Üstelik Şeyh, kendisinde bu sıfatların görüldüğü pek az kimsenin sıkı bir
terbiye ile değişip dönüşebileceklerini kaydediyordu. O dem mekanizmayı bozacak
bir yükseklik aramanın da beyhudeliğini anladım. Denge için kötülükle iyiliğin
kol kola yürümesi elzemdi. Ancak burada da kalmadı. Bir zaman sonra samimi bir
gazabın riyakâr bir merhametten üstün durduğunu fark ettim; hadiselerin
geçtiğini, insanların geçtiğini fakat güzel bir tecrübenin verdiği hissin daima
öğrenmeye istekli bir gönülle kalacağı için gönderilen mesaja odaklanmak
gerektiğini… Belki de bu sebeple “ıstırap
çekeriz; dış dünya var olmaya başlar…; çok ıstırap çekeriz; yitip gider. Acı
onu sadece gerçekdışılığını açığa vurmak için uyandırmıştır.” der E. M.

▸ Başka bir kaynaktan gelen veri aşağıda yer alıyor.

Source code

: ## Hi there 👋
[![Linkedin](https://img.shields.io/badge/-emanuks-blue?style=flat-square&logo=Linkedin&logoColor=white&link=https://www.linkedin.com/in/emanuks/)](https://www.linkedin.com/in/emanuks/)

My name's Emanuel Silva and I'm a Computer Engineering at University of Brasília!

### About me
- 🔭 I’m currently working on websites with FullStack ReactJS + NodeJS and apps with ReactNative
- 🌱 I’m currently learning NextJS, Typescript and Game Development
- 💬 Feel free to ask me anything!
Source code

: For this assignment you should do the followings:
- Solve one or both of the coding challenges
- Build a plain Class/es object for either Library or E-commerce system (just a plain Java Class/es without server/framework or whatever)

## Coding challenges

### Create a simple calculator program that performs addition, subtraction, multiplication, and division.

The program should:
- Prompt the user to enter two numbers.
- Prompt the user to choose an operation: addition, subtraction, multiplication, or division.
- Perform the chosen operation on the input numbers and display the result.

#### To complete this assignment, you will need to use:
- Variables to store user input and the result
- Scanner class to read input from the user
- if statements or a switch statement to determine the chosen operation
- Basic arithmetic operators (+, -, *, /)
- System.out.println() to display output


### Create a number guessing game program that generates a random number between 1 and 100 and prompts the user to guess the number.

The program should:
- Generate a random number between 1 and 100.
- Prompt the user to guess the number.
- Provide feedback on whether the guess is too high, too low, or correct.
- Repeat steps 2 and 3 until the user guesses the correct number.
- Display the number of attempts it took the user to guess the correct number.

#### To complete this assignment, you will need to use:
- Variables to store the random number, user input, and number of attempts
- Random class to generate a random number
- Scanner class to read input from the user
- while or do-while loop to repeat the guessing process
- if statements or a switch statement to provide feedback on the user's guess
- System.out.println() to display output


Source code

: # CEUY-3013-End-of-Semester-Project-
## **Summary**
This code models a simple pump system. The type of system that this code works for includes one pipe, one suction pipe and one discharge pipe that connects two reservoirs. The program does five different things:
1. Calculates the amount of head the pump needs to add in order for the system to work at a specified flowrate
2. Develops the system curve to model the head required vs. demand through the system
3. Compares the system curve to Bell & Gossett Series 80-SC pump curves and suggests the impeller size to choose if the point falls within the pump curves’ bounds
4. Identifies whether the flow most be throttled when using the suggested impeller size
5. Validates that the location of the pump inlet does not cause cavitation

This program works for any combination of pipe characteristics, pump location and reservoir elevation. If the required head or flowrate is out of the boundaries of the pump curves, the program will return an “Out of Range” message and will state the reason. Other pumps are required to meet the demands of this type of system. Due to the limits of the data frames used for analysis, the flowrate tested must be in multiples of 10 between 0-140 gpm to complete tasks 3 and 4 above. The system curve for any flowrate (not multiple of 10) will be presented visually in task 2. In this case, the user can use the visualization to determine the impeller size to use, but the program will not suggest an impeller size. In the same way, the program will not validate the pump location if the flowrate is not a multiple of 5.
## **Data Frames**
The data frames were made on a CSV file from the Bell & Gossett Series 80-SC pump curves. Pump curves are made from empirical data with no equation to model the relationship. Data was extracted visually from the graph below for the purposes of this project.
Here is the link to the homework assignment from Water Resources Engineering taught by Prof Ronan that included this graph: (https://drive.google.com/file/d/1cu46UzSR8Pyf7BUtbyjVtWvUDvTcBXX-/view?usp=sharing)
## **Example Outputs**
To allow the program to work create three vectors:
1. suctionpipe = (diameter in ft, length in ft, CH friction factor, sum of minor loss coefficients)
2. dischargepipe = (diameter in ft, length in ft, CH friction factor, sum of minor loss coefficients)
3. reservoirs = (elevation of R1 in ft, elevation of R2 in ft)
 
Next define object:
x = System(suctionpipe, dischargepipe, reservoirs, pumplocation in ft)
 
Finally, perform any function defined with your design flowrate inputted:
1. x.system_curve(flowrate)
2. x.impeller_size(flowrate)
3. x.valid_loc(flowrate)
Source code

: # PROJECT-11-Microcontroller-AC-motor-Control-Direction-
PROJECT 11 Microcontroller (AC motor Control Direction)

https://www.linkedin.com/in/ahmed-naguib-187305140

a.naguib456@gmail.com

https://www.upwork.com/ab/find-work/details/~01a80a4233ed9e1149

Cioran Burukluk kitabında (s. 30) ve otuzunu geçen insanın olaylarla,
bir gökbilimcinin dedikodularla ilgilendiğinden fazla ilgilenmemesi gerektiğini
söyler (s. 63).
Galiba şahıs kadar
hadiseyi de orada bırakıp gidebilmeyi ben kırklı yaşlarıma yakın bir yerde
öğreniyorum ve zaman zaman kötülükten kopmuş gibi dursa da bâki bir samimiyetin
ehemmiyetini “orada” fark ediyorum. Değişken gündemlerin, geçici ve yıpratıcı
kavgaların, güdümlü insanların hayatımıza sadece bir mesaj bırakmak için
uğradıklarını ve okunan mesajın kalıcı olmak için bir eser hüviyetiyle
nakşedilmesi gerektiğini orada içselleştiriyorum. Nitekim kişide kalan
derinleştirildiği ölçüde “samimiyet” olarak okunabiliyor muhatabı tarafından. Muhtacı
ve meftunu olduğumuz şey tepeden tırnağa bir samimiyet; hesapsız, bencillikten
uzak, “sen” diyebilmeyi önceleyen. Bizden alındığını düşündüğümüz her vakte
hakkını helal ettirebilen bir samimiyet. Şairin dediği gibi “mahcupluğumuzu alıp çarşıda dolaştırmayacak”(Üzeyir
Sali, Yakılmış Şiirler, s. 53) ve her akşam hüznümüzü bekleyecek bir samimiyet.
Elinde cılız bir mum
ışığı olduğu halde gecenin karanlığında arayanlar… İçli bir samimiyetin
hasretini çeken kervana dâhil olmak isteyenler… “O” ağrıyı ağırlayanlar;
Selam size.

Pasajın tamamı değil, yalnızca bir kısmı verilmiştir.